## WHAT NEEDS TO BE DONE
Every entry must be copied word for word.

## DATASET ENTRIES
====
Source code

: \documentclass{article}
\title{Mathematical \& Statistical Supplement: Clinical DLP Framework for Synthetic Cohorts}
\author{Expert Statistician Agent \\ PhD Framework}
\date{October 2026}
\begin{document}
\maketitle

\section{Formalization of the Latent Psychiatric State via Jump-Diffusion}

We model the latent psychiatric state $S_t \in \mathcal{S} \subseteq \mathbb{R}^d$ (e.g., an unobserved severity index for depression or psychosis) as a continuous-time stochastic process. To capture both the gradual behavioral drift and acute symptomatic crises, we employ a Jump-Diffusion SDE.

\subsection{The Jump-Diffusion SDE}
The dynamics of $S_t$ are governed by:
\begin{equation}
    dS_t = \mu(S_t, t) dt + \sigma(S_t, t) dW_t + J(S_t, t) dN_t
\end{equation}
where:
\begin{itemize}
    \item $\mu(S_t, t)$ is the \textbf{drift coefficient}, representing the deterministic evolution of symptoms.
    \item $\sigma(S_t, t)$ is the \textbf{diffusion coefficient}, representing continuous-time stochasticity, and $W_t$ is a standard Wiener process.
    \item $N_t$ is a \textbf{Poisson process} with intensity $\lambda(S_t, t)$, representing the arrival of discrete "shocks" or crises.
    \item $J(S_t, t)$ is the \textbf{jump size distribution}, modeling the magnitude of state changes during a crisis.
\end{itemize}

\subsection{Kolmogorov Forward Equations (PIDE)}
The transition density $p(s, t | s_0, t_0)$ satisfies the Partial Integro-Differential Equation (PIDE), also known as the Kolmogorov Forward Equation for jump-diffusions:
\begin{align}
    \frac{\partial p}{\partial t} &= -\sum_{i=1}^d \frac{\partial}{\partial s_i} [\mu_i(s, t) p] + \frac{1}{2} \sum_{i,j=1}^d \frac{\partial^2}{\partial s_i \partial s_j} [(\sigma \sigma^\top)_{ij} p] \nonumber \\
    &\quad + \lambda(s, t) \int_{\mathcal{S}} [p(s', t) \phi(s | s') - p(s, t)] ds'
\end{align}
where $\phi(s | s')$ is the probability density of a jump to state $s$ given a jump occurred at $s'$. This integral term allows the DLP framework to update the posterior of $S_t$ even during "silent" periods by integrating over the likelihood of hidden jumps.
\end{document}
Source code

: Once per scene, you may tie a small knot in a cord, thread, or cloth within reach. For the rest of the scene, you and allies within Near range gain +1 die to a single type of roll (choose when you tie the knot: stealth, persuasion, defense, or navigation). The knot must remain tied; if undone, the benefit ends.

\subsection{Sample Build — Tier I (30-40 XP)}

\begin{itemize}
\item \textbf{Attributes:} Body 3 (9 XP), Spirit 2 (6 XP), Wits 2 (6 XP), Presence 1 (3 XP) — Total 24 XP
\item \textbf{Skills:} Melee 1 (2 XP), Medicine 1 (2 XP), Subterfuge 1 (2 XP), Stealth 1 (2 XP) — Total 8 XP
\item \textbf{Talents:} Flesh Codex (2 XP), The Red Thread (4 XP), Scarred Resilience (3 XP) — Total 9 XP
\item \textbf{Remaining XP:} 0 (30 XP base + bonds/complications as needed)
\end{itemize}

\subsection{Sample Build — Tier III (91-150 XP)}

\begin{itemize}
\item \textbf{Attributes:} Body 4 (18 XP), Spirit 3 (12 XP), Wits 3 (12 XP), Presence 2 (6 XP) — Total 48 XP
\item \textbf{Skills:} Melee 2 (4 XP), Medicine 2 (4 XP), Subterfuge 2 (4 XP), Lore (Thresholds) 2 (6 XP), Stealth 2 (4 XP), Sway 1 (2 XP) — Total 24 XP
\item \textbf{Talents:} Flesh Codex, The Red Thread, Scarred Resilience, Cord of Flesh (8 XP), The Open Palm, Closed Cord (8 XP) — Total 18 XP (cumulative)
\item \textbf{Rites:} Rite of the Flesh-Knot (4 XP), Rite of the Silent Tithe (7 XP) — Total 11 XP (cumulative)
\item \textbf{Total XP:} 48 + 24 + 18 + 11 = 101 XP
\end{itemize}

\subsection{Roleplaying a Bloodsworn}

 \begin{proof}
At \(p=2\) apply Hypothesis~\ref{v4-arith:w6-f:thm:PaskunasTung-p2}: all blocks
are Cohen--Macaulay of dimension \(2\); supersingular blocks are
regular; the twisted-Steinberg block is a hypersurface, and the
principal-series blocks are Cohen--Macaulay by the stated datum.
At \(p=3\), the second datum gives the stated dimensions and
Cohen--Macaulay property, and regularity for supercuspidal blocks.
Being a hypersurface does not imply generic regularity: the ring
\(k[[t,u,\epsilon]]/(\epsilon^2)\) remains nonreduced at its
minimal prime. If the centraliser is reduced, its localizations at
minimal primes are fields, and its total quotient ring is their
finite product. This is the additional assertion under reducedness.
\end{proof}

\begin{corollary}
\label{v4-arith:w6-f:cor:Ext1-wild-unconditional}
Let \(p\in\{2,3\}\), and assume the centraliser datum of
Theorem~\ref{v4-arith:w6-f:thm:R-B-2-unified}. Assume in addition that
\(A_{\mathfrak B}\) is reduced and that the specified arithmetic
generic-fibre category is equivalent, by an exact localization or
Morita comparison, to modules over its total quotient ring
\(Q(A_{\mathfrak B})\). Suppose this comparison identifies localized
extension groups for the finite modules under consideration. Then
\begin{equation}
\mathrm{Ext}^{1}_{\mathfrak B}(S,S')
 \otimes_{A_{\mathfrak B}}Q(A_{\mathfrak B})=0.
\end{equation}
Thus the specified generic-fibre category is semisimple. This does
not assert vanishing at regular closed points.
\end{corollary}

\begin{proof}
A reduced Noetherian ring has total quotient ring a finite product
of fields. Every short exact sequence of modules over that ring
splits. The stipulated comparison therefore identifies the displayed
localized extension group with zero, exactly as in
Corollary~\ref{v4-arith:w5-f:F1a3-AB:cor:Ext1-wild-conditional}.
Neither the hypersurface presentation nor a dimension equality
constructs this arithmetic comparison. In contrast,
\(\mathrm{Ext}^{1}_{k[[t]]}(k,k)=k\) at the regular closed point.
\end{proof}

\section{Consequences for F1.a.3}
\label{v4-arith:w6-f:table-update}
====
## SOLUTION TO THIS TASK
Source code

: \documentclass{article}
\title{Mathematical \& Statistical Supplement: Clinical DLP Framework for Synthetic Cohorts}
\author{Expert Statistician Agent \\ PhD Framework}
\date{October 2026}
\begin{document}
\maketitle

\section{Formalization of the Latent Psychiatric State via Jump-Diffusion}

We model the latent psychiatric state $S_t \in \mathcal{S} \subseteq \mathbb{R}^d$ (e.g., an unobserved severity index for depression or psychosis) as a continuous-time stochastic process. To capture both the gradual behavioral drift and acute symptomatic crises, we employ a Jump-Diffusion SDE.

\subsection{The Jump-Diffusion SDE}
The dynamics of $S_t$ are governed by:
\begin{equation}
    dS_t = \mu(S_t, t) dt + \sigma(S_t, t) dW_t + J(S_t, t) dN_t
\end{equation}
where:
\begin{itemize}
    \item $\mu(S_t, t)$ is the \textbf{drift coefficient}, representing the deterministic evolution of symptoms.
    \item $\sigma(S_t, t)$ is the \textbf{diffusion coefficient}, representing continuous-time stochasticity, and $W_t$ is a standard Wiener process.
    \item $N_t$ is a \textbf{Poisson process} with intensity $\lambda(S_t, t)$, representing the arrival of discrete "shocks" or crises.
    \item $J(S_t, t)$ is the \textbf{jump size distribution}, modeling the magnitude of state changes during a crisis.
\end{itemize}

\subsection{Kolmogorov Forward Equations (PIDE)}
The transition density $p(s, t | s_0, t_0)$ satisfies the Partial Integro-Differential Equation (PIDE), also known as the Kolmogorov Forward Equation for jump-diffusions:
\begin{align}
    \frac{\partial p}{\partial t} &= -\sum_{i=1}^d \frac{\partial}{\partial s_i} [\mu_i(s, t) p] + \frac{1}{2} \sum_{i,j=1}^d \frac{\partial^2}{\partial s_i \partial s_j} [(\sigma \sigma^\top)_{ij} p] \nonumber \\
    &\quad + \lambda(s, t) \int_{\mathcal{S}} [p(s', t) \phi(s | s') - p(s, t)] ds'
\end{align}
where $\phi(s | s')$ is the probability density of a jump to state $s$ given a jump occurred at $s'$. This integral term allows the DLP framework to update the posterior of $S_t$ even during "silent" periods by integrating over the likelihood of hidden jumps.
\end{document}
Source code

: Once per scene, you may tie a small knot in a cord, thread, or cloth within reach. For the rest of the scene, you and allies within Near range gain +1 die to a single type of roll (choose when you tie the knot: stealth, persuasion, defense, or navigation). The knot must remain tied; if undone, the benefit ends.

\subsection{Sample Build — Tier I (30-40 XP)}

\begin{itemize}
\item \textbf{Attributes:} Body 3 (9 XP), Spirit 2 (6 XP), Wits 2 (6 XP), Presence 1 (3 XP) — Total 24 XP
\item \textbf{Skills:} Melee 1 (2 XP), Medicine 1 (2 XP), Subterfuge 1 (2 XP), Stealth 1 (2 XP) — Total 8 XP
\item \textbf{Talents:} Flesh Codex (2 XP), The Red Thread (4 XP), Scarred Resilience (3 XP) — Total 9 XP
\item \textbf{Remaining XP:} 0 (30 XP base + bonds/complications as needed)
\end{itemize}

\subsection{Sample Build — Tier III (91-150 XP)}

\begin{itemize}
\item \textbf{Attributes:} Body 4 (18 XP), Spirit 3 (12 XP), Wits 3 (12 XP), Presence 2 (6 XP) — Total 48 XP
\item \textbf{Skills:} Melee 2 (4 XP), Medicine 2 (4 XP), Subterfuge 2 (4 XP), Lore (Thresholds) 2 (6 XP), Stealth 2 (4 XP), Sway 1 (2 XP) — Total 24 XP
\item \textbf{Talents:} Flesh Codex, The Red Thread, Scarred Resilience, Cord of Flesh (8 XP), The Open Palm, Closed Cord (8 XP) — Total 18 XP (cumulative)
\item \textbf{Rites:} Rite of the Flesh-Knot (4 XP), Rite of the Silent Tithe (7 XP) — Total 11 XP (cumulative)
\item \textbf{Total XP:} 48 + 24 + 18 + 11 = 101 XP
\end{itemize}

\subsection{Roleplaying a Bloodsworn}

 \begin{proof}
At \(p=2\) apply Hypothesis~\ref{v4-arith:w6-f:thm:PaskunasTung-p2}: all blocks
are Cohen--Macaulay of dimension \(2\); supersingular blocks are
regular; the twisted-Steinberg block is a hypersurface, and the
principal-series blocks are Cohen--Macaulay by the stated datum.
At \(p=3\), the second datum gives the stated dimensions and
Cohen--Macaulay property, and regularity for supercuspidal blocks.
Being a hypersurface does not imply generic regularity: the ring
\(k[[t,u,\epsilon]]/(\epsilon^2)\) remains nonreduced at its
minimal prime. If the centraliser is reduced, its localizations at
minimal primes are fields, and its total quotient ring is their
finite product. This is the additional assertion under reducedness.
\end{proof}

\begin{corollary}
\label{v4-arith:w6-f:cor:Ext1-wild-unconditional}
Let \(p\in\{2,3\}\), and assume the centraliser datum of
Theorem~\ref{v4-arith:w6-f:thm:R-B-2-unified}. Assume in addition that
\(A_{\mathfrak B}\) is reduced and that the specified arithmetic
generic-fibre category is equivalent, by an exact localization or
Morita comparison, to modules over its total quotient ring
\(Q(A_{\mathfrak B})\). Suppose this comparison identifies localized
extension groups for the finite modules under consideration. Then
\begin{equation}
\mathrm{Ext}^{1}_{\mathfrak B}(S,S')
 \otimes_{A_{\mathfrak B}}Q(A_{\mathfrak B})=0.
\end{equation}
Thus the specified generic-fibre category is semisimple. This does
not assert vanishing at regular closed points.
\end{corollary}

\begin{proof}
A reduced Noetherian ring has total quotient ring a finite product
of fields. Every short exact sequence of modules over that ring
splits. The stipulated comparison therefore identifies the displayed
localized extension group with zero, exactly as in
Corollary~\ref{v4-arith:w5-f:F1a3-AB:cor:Ext1-wild-conditional}.
Neither the hypersurface presentation nor a dimension equality
constructs this arithmetic comparison. In contrast,
\(\mathrm{Ext}^{1}_{k[[t]]}(k,k)=k\) at the regular closed point.
\end{proof}

\section{Consequences for F1.a.3}
\label{v4-arith:w6-f:table-update}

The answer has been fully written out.